With that I believe I'm selling him a new program. After all, is not as if the previous program had IA routines, or complex mathematical functions or anything like that. A simple program for simple needs.

And I'm getting a bit tired of RaC, frankly; not only are my time and effort more valuable than the miserable amounts of money than buyers pay there. The previous client paid me $150 for a complete windows application, with 7 forms, database management and exporting, reporting capabilities and so on. And on top of that he wanted (and he got) it documented, with online help and an installation program. And, of course, he also wants to maintain the intellectual rights over my work for $150, which is more or less the money I expend a month in cigarettes. Maybe a guy living in India considers that a fair prize for a job, but not me pal.

Frell him.

I'm asking $250 from the next guy. ;)

Friday, July 23, 2004

.NET Compact Framework...

... and its frellin' mother.

My new project, on which I'm inmersed since last Monday, it's a testing to convince a potential client that the things they want to do with a PDA can be done.

And I'm beginning to feel really unsure about it.

Our client wants to use several PDAs just like the SWATs used their M-16s: they were in a file to enter their van and grabbing an M-16 each, without choosing it. I mean no PDA will belong to any of the users, anyone of them could use any of the machines.

When one of the users has grabbed a PDA, he must make a login against a WLAN domain, stating his username and password (and domain name), just the same he'd do if he was sitting in front of a desktop.

Quite beautiful, ain't it?

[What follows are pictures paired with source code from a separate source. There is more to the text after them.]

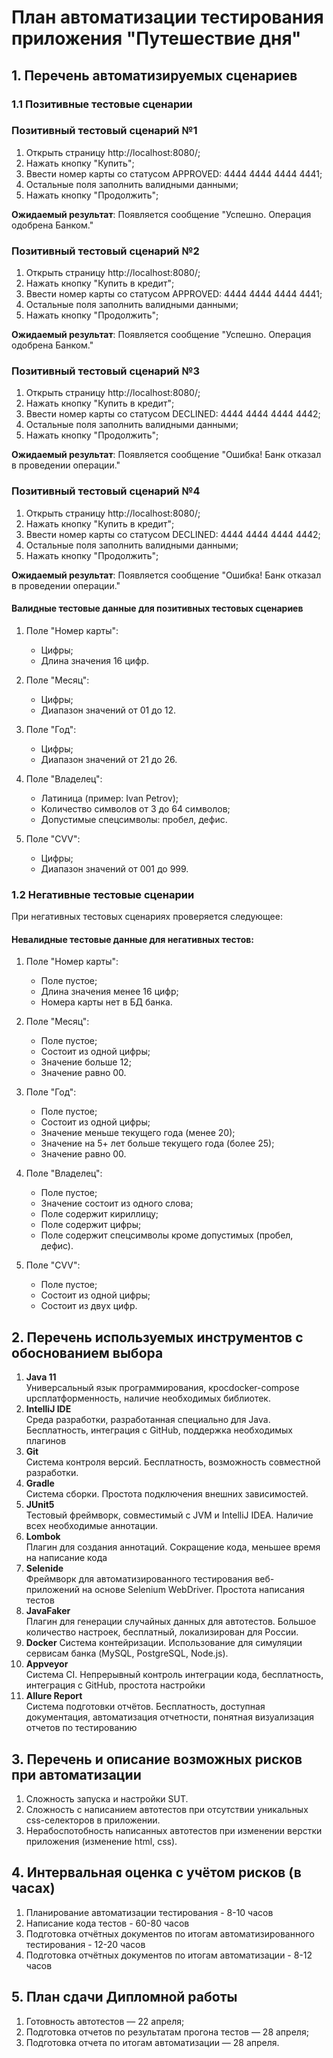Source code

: # План автоматизации тестирования приложения "Путешествие дня"

## 1. Перечень автоматизируемых сценариев
### 1.1 Позитивные тестовые сценарии
### Позитивный тестовый сценарий №1
1. Открыть страницу http://localhost:8080/;
1. Нажать кнопку "Купить";
1. Ввести номер карты со статусом APPROVED: 4444 4444 4444 4441;
1. Остальные поля заполнить валидными данными;
1. Нажать кнопку "Продолжить";

**Ожидаемый результат**: Появляется сообщение "Успешно. Операция одобрена Банком."

### Позитивный тестовый сценарий №2
1. Открыть страницу http://localhost:8080/;
1. Нажать кнопку "Купить в кредит";
1. Ввести номер карты со статусом APPROVED: 4444 4444 4444 4441;
1. Остальные поля заполнить валидными данными;
1. Нажать кнопку "Продолжить";

**Ожидаемый результат**: Появляется сообщение "Успешно. Операция одобрена Банком."

### Позитивный тестовый сценарий №3
1. Открыть страницу http://localhost:8080/;
1. Нажать кнопку "Купить в кредит";
1. Ввести номер карты со статусом DECLINED: 4444 4444 4444 4442;
1. Остальные поля заполнить валидными данными;
1. Нажать кнопку "Продолжить";

**Ожидаемый результат**: Появляется сообщение "Ошибка! Банк отказал в проведении операции."

### Позитивный тестовый сценарий №4
1. Открыть страницу http://localhost:8080/;
1. Нажать кнопку "Купить в кредит";
1. Ввести номер карты со статусом DECLINED: 4444 4444 4444 4442;
1. Остальные поля заполнить валидными данными;
1. Нажать кнопку "Продолжить";

**Ожидаемый результат**: Появляется сообщение "Ошибка! Банк отказал в проведении операции."

#### Валидные тестовые данные для позитивных тестовых сценариев
1. Поле "Номер карты":
    * Цифры;
    * Длина значения 16 цифр.

1. Поле "Месяц":
    * Цифры;
    * Диапазон значений от 01 до 12.

1. Поле "Год":
    * Цифры;
    * Диапазон значений от 21 до 26.

1. Поле "Владелец":
    * Латиница (пример: Ivan Petrov);
    * Количество символов от 3 до 64 символов;
    * Допустимые спецсимволы: пробел, дефис.

1. Поле "CVV":
    * Цифры;
    * Диапазон значений от 001 до 999.

### 1.2 Негативные тестовые сценарии
При негативных тестовых сценариях проверяется следующее:

#### Невалидные тестовые данные для негативных тестов:
1. Поле "Номер карты":
    * Поле пустое;
    * Длина значения менее 16 цифр;
    * Номера карты нет в БД банка.

1. Поле "Месяц":
    * Поле пустое;
    * Состоит из одной цифры;
    * Значение больше 12;
    * Значение равно 00.

1. Поле "Год":
    * Поле пустое;
    * Состоит из одной цифры;
    * Значение меньше текущего года (менее 20);
    * Значение на 5+ лет больше текущего года (более 25);
    * Значение равно 00.

1. Поле "Владелец":
    * Поле пустое;
    * Значение состоит из одного слова;
    * Поле содержит кириллицу;
    * Поле содержит цифры;
    * Поле содержит спецсимволы кроме допустимых (пробел, дефис).

1. Поле "CVV":
    * Поле пустое;
    * Состоит из одной цифры;
    * Состоит из двух цифр.

## 2. Перечень используемых инструментов с обоснованием выбора
1. **Java 11**  
   Универсальный язык программирования, кросdocker-compose upсплатформенность, наличие необходимых библиотек.
1. **IntelliJ IDE**  
   Среда разработки, разработанная специально для Java. Бесплатность, интеграция с GitHub, поддержка необходимых плагинов
1. **Git**  
   Система контроля версий. Бесплатность, возможность совместной разработки.
1. **Gradle**  
   Система сборки. Простота подключения внешних зависимостей.
1. **JUnit5**  
   Тестовый фреймворк, совместимый с JVM и IntelliJ IDEA. Наличие всех необходимые аннотации.
1. **Lombok**  
   Плагин для создания аннотаций. Сокращение кода, меньшее время на написание кода
1. **Selenide**  
   Фреймворк для автоматизированного тестирования веб-приложений на основе Selenium WebDriver. Простота написания тестов
1. **JavaFaker**  
   Плагин для генерации случайных данных для автотестов. Большое количество настроек, бесплатный, локализирован для России.
1. **Docker**
   Система контейризации. Использование для симуляции сервисам банка (MySQL, PostgreSQL, Node.js).
1. **Appveyor**  
   Система CI. Непрерывный контроль интеграции кода, бесплатность, интеграция с GitHub, простота настройки
1. **Allure Report**  
   Система подготовки отчётов. Бесплатность, доступная документация, автоматизация отчетности, понятная визуализация отчетов по тестированию
   

## 3. Перечень и описание возможных рисков при автоматизации
1. Сложность запуска и настройки SUT.
1. Сложность с написанием автотестов при отсутствии уникальных css-селекторов в приложении.
1. Нерабоспотобность написанных автотестов при изменении верстки приложения (изменение html, css).

## 4. Интервальная оценка с учётом рисков (в часах)
1. Планирование автоматизации тестирования - 8-10 часов
1. Написание кода тестов - 60-80 часов
1. Подготовка отчётных документов по итогам автоматизированного тестирования - 12-20 часов
1. Подготовка отчётных документов по итогам автоматизации - 8-12 часов

## 5. План сдачи Дипломной работы
1. Готовность автотестов — 22 апреля;
1. Подготовка отчетов по результатам прогона тестов — 28 апреля;
1. Подготовка отчета по итогам автоматизации — 28 апреля.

But it clashes frontally against the design philosophy of a PDA: this machines are thought to be single-user. That's why you have the network identification located in the same dialog box as the PDA owner identification, under Control Panel, on a Windows CE OS. One's supposed to set hose settings when the PDA is bougth, and not changing them again; or very rarely if so.

To make a long story short, I have to program a little form that allows a user to log against a WLAN domain; stating domain name, user name and password.

And I'm blocked.

I've been hitting my desk with my forehead since last Monday, and it's starting to crack (the desk, not my forehead). I'm joyfully discovering that neither PDAs nor the .NET Compact Framework are really ready to admit network authentications such as NTLM, Kerberos, or anything. This doesn't mean that the things I want can't be done, this means it's complicated. In other words, I'll have to use APIs with P/Invoke callings.

And the API is, of course, poorly documented. In this particular case, the euphemism means the documentation is a frellin' sh*tload. Just for kicks, I've had to download and install a 120 days license of Microsoft's Platform Builder, each and every one of them 700 Mbs; only to find a single file (netui.h) and finding out the value of certain API constants.

And after all this work, just to make the P/Invoking calls and getting a single, constant reply no matter what one tries or changes: System.NotSupportedException. Translating that to standard it means more or less: "This application has crashed but I'm not going to tell you way, and get the frell out".

I quit. I'm gonna become a farmer, as Luke.

A good beginning

First post, and it has nothing to do with programming, instead it's about role-playing games. Anyway, I guess you'll get eventually used to the quite varied nature of this post, or so I hope.

If you play or ever played role-playing games, specially D&D, you must read this:
The giant in the playground

It has a comic called The order of the stick which is really funny. You won't be dissapointed.